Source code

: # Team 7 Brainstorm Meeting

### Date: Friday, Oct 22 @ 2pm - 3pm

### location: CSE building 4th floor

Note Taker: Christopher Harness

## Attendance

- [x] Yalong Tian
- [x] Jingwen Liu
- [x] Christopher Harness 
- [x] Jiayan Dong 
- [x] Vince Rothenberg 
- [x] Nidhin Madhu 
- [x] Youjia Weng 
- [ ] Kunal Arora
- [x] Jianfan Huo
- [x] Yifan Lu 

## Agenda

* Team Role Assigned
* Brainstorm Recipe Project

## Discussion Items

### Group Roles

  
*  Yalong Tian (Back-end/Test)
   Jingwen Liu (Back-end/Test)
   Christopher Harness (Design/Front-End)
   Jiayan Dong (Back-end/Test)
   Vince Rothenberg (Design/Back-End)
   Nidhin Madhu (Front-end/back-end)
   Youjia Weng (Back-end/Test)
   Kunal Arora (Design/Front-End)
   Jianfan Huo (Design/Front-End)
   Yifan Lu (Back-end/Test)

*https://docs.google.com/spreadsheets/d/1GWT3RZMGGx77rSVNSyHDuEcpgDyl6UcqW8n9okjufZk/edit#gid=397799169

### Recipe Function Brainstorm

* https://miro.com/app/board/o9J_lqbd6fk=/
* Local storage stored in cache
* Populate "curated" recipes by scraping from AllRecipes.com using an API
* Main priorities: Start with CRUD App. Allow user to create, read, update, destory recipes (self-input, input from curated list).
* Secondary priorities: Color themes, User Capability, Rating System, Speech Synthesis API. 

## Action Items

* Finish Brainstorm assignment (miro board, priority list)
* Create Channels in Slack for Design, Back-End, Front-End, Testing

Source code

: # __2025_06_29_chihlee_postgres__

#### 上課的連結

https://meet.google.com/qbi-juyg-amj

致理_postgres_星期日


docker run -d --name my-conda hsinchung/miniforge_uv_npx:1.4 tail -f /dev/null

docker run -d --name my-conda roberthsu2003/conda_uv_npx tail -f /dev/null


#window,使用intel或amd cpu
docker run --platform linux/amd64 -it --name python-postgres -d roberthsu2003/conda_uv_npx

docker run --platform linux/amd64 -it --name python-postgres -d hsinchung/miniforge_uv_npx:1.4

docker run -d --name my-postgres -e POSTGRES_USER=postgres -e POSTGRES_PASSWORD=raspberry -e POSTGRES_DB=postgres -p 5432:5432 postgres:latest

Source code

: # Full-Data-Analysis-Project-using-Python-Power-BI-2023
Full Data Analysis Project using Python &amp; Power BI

+ + + + +

=== Task to complete ===
Set down the listing in full, keeping every word exactly as it is.

=== Exercise result ===
Source code

: # Team 7 Brainstorm Meeting

### Date: Friday, Oct 22 @ 2pm - 3pm

### location: CSE building 4th floor

Note Taker: Christopher Harness

## Attendance

- [x] Yalong Tian
- [x] Jingwen Liu
- [x] Christopher Harness 
- [x] Jiayan Dong 
- [x] Vince Rothenberg 
- [x] Nidhin Madhu 
- [x] Youjia Weng 
- [ ] Kunal Arora
- [x] Jianfan Huo
- [x] Yifan Lu 

## Agenda

* Team Role Assigned
* Brainstorm Recipe Project

## Discussion Items

### Group Roles

  
*  Yalong Tian (Back-end/Test)
   Jingwen Liu (Back-end/Test)
   Christopher Harness (Design/Front-End)
   Jiayan Dong (Back-end/Test)
   Vince Rothenberg (Design/Back-End)
   Nidhin Madhu (Front-end/back-end)
   Youjia Weng (Back-end/Test)
   Kunal Arora (Design/Front-End)
   Jianfan Huo (Design/Front-End)
   Yifan Lu (Back-end/Test)

*https://docs.google.com/spreadsheets/d/1GWT3RZMGGx77rSVNSyHDuEcpgDyl6UcqW8n9okjufZk/edit#gid=397799169

### Recipe Function Brainstorm

* https://miro.com/app/board/o9J_lqbd6fk=/
* Local storage stored in cache
* Populate "curated" recipes by scraping from AllRecipes.com using an API
* Main priorities: Start with CRUD App. Allow user to create, read, update, destory recipes (self-input, input from curated list).
* Secondary priorities: Color themes, User Capability, Rating System, Speech Synthesis API. 

## Action Items

* Finish Brainstorm assignment (miro board, priority list)
* Create Channels in Slack for Design, Back-End, Front-End, Testing

Source code

: # __2025_06_29_chihlee_postgres__

#### 上課的連結

https://meet.google.com/qbi-juyg-amj

致理_postgres_星期日


docker run -d --name my-conda hsinchung/miniforge_uv_npx:1.4 tail -f /dev/null

docker run -d --name my-conda roberthsu2003/conda_uv_npx tail -f /dev/null


#window,使用intel或amd cpu
docker run --platform linux/amd64 -it --name python-postgres -d roberthsu2003/conda_uv_npx

docker run --platform linux/amd64 -it --name python-postgres -d hsinchung/miniforge_uv_npx:1.4

docker run -d --name my-postgres -e POSTGRES_USER=postgres -e POSTGRES_PASSWORD=raspberry -e POSTGRES_DB=postgres -p 5432:5432 postgres:latest

Source code

: # Full-Data-Analysis-Project-using-Python-Power-BI-2023
Full Data Analysis Project using Python &amp; Power BI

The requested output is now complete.